Here is a little historical information for Chicago, especially its old theatres. I’ve also added some personal history stories of Madeline and me growing up there.
And check out my history of Illinois and Chicago for some more fun facts and insight.
We hope this helps inform your next Chicago trip!
I’m a Chicago Boy
I lived in the city until seven years old, when my parents moved to the northern suburb of Deerfield. At that time, Deerfield was a township with more trees than people. I think there were 7,000 people in Deerfield when we arrived; today its population is more than 19,000.
While a child, I frequently was dropped off at my grandmother’s apartment in Chicago Friday night. My mom and dad could spend a kid-free weekend together.
My grandmother was my tour guide and always planned something fun to do. I learned most of my knowledge of Chicago during these weekends.
We saw the Field Museum of Natural History, the Shedd Aquarium, the Adler Planetarium, the Museum of Science and Industry, the Art Institute of Chicago, the Ringling Brother’s Circus, the Ice Capades, Santa’s parade and more. My grandmother had a large claw-foot tub—a swimming pool for a seven-year-old. I always looked forward to those weekends.
Dating in the City
Madeline was from Texas and moved to Deerfield in high school. When we were dating in those days, I took her to the same places. Back then, most of these places were free. We also went to see movies in Chicago’s Loop. Some of these theaters are no longer movie theaters or completely closed.
Loop Theaters we Loved
Here is a list of the more prominent theaters in Chicago’s Loop:
McVickers Theatre: It opened in 1857 and closed in 1984.
State-Lake Theatre: Opened in 1919 and closed in 1984. Now WLS-TV (ABC) operates from this site.
Chicago Theatre: Opened in 1921 and still operates as a live performance space.

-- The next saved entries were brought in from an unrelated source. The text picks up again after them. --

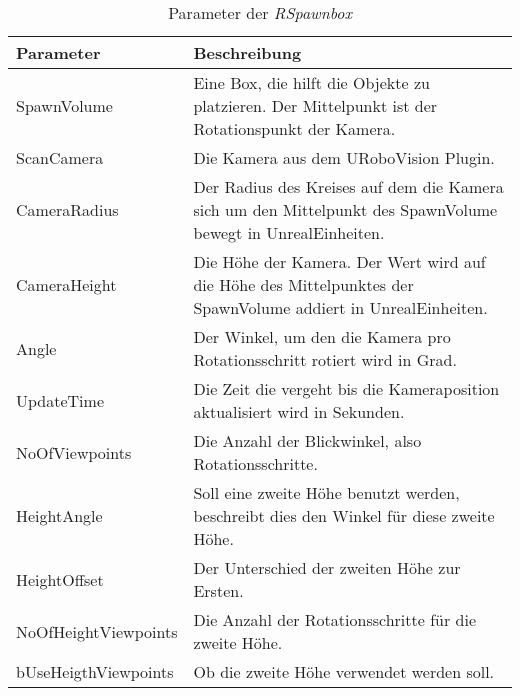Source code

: \begin{table}
\begin{tabularx}{\textwidth}{lX}
\textbf{Parameter}  & \textbf{Beschreibung} \\ \hline
SpawnVolume         & Eine Box, die hilft die Objekte zu platzieren. Der Mittelpunkt ist der Rotationspunkt der Kamera.\\  \hline
ScanCamera          & Die Kamera aus dem URoboVision Plugin. \\ \hline
CameraRadius        & Der Radius des Kreises auf dem die Kamera sich um den Mittelpunkt des SpawnVolume bewegt in UnrealEinheiten.\\ \hline
CameraHeight        & Die Höhe der Kamera. Der Wert wird auf die Höhe des Mittelpunktes der SpawnVolume addiert in UnrealEinheiten.\\ \hline
Angle               & Der Winkel, um den die Kamera pro Rotationsschritt rotiert wird in Grad.\\ \hline
UpdateTime          & Die Zeit die vergeht bis die Kameraposition aktualisiert wird in Sekunden.\\ \hline
NoOfViewpoints      & Die Anzahl der Blickwinkel, also Rotationsschritte.\\ \hline
HeightAngle         & Soll eine zweite Höhe benutzt werden, beschreibt dies den Winkel für diese zweite Höhe.\\ \hline
HeightOffset        & Der Unterschied der zweiten Höhe zur Ersten.\\ \hline 
NoOfHeightViewpoints & Die Anzahl der Rotationsschritte für die zweite Höhe.\\  \hline
bUseHeigthViewpoints & Ob die zweite Höhe verwendet werden soll. \\  \hline
\end{tabularx}
\caption{Parameter der \textit{RSpawnbox}}
\label{tab:spawnboxParams}
\end{table}
%

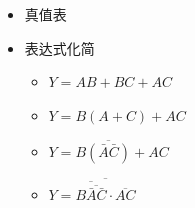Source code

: \documentclass[UTF8]{ctexart}
\begin{document}
\begin{enumerate}
\begin{itemize}
\begin{itemize}
\begin{itemize}
                                  \item 真值表\\

                                        \vspace{1\baselineskip}
                                  \item 表达式化简\\
                                        \begin{itemize}
                                            \centering
                                            \Large
                                            \item $Y=AB+BC+AC$
                                            \item $Y=B(A+C)+AC$
                                            \item $Y=B\overline{(\bar{A}\bar{C})}+AC$
                                            \item $Y=\overline{\overline{B\overline{\bar{A} \bar{C}}}\cdot \overline{AC}}$
                                        \end{itemize}


\end{itemize}
\end{itemize}
\end{itemize}
\end{enumerate}
\end{document}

United Artists Theatre: Opened in 1921 and closed in 1987.
Roosevelt Theatre: It opened in 1921 and closed in 1979.
Oriental Theatre (now the Nederlander Theatre): It opened in 1926 and still operates as a live performance space.
The Chicago Theatre is still around. Madeline and I saw Ringo Starr and his All-Starr Band play there in 2018. The picture above is before Ringo began his show. We had front row seats and it was a great show.
The Chicago Theatre is a great venue. It opened in 1921 and transitioned from a movie theater to a performing center. Interestingly, when the theater opened and for roughly the first 40 years of its existence, it presented premiere films and live entertainment, primarily jazz. Madeline and I saw movies at the Chicago Theatre in the 1960s. It closed as a movie theater in 1985 and was lovingly restored and opened as an event theater in 1986 and the headliner was Frank Sinatra, who appeared in the same theater 30 years before.
Other Favorite Dates Spots
When we were in high school, we’d drive downtown and park in the Grant Park Underground on Michigan Avenue. The North Garage opened in 1954 with 1,850 parking spots on three underground levels. The South Garage opened in 1965 with an additional 1,350 spaces. It was quite convenient to park there because when you came out above ground, you were almost in the Loop and near the Art Institute and the Chicago Public Library.
From the Grant Park Underground we walked to the Art Institute of Chicago or the movie theaters. Also nearby was the Field Museum of Natural History, the Adler Planetarium and the Shedd Aquarium, so we easily could walk to all of them. The Museum of Science and Industry was more of a hike since it’s located close to the University of Chicago on the South Side. There was always plenty of free parking there.
We love the city and frequently come back just to see what’s the same and what’s new. Chicago has made a real effort to preserve their historic buildings, so you’ll see something from the 1920s next door to a brand-new skyscraper. It makes taking photos very interesting the new and the old in the same frame.